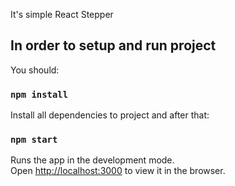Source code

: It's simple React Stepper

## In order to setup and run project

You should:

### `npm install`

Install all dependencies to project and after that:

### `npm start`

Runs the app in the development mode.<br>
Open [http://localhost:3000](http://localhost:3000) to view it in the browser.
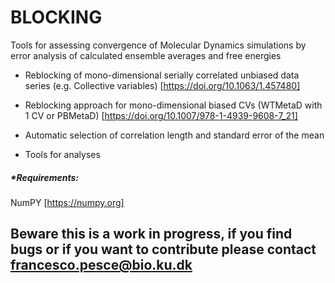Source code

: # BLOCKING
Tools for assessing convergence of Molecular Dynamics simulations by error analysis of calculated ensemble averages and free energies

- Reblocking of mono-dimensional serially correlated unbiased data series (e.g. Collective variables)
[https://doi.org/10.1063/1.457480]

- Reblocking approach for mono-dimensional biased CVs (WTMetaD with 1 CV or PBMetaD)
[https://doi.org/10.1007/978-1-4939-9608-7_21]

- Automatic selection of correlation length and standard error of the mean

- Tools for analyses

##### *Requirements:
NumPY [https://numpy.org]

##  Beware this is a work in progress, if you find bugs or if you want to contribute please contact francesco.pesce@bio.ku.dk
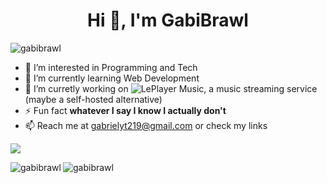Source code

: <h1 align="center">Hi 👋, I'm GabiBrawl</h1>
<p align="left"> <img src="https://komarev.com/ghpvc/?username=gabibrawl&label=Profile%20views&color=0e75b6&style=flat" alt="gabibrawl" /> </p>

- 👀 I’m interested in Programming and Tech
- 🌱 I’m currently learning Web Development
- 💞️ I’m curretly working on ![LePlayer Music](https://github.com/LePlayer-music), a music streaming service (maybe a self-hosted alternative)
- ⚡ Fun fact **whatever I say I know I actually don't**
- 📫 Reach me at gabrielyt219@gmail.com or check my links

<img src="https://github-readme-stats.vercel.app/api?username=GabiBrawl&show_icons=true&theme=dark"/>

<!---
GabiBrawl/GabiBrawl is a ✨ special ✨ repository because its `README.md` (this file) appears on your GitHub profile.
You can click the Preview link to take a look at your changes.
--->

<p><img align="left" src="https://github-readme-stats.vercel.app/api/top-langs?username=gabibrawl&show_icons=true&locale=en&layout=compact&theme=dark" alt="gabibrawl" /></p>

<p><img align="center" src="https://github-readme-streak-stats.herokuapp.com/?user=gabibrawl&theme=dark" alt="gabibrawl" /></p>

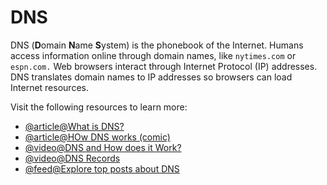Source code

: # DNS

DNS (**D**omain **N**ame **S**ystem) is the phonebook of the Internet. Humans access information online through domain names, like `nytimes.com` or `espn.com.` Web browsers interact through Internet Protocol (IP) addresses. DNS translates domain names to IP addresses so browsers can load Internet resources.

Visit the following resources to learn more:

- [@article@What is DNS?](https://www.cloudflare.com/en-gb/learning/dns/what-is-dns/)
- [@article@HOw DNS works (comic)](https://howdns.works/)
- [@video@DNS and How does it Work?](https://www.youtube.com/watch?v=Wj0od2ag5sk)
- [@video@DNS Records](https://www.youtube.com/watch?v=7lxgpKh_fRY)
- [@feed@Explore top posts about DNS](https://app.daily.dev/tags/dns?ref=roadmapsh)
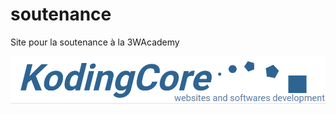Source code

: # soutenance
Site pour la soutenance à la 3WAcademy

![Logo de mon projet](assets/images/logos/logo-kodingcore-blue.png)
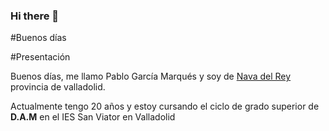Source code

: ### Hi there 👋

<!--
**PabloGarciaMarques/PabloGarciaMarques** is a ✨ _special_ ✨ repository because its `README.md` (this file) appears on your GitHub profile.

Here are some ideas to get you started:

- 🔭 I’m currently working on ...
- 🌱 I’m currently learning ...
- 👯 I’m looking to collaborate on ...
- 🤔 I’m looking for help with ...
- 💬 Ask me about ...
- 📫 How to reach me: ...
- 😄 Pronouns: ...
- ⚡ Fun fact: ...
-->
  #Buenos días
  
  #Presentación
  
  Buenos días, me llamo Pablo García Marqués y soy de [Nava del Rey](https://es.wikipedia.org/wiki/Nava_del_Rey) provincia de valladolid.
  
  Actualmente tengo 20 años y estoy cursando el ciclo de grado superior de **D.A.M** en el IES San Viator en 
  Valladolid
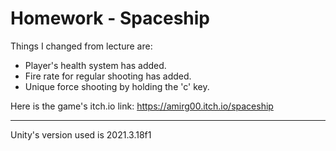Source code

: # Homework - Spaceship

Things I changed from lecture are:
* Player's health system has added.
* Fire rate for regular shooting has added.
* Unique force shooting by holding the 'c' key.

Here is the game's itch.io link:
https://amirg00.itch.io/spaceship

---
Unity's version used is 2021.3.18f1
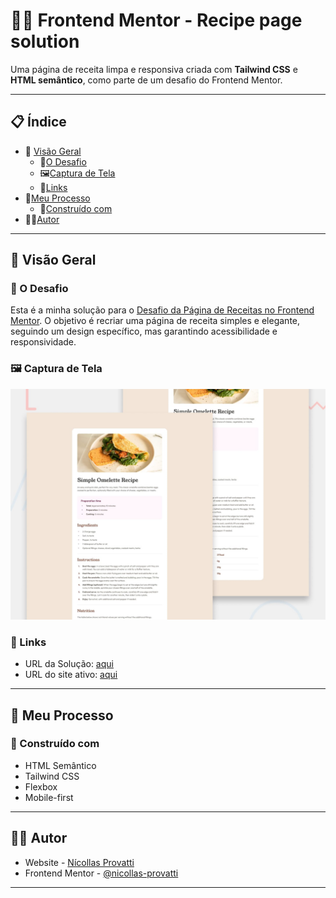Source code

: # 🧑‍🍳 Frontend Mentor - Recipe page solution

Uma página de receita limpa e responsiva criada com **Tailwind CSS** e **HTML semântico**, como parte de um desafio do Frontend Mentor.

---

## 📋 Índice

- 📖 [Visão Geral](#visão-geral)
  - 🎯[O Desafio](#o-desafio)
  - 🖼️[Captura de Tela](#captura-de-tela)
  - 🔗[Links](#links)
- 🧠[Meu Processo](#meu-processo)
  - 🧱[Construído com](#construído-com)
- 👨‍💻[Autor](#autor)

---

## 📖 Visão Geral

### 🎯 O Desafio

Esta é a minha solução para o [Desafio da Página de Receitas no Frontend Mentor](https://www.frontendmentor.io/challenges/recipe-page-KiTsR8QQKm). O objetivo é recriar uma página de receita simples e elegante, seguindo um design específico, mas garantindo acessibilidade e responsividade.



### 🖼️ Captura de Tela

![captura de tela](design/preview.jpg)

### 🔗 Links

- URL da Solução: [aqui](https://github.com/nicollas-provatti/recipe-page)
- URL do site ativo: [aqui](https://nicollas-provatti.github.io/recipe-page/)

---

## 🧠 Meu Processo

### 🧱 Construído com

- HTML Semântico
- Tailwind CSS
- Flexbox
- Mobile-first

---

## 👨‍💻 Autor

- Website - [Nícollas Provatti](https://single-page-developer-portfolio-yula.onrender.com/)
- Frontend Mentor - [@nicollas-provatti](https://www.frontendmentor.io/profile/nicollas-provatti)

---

________

Exercise brief: In the records, locate each line holding the string "Geral" and copy it.

Reply to the task:
- 📖 [Visão Geral](#visão-geral)
## 📖 Visão Geral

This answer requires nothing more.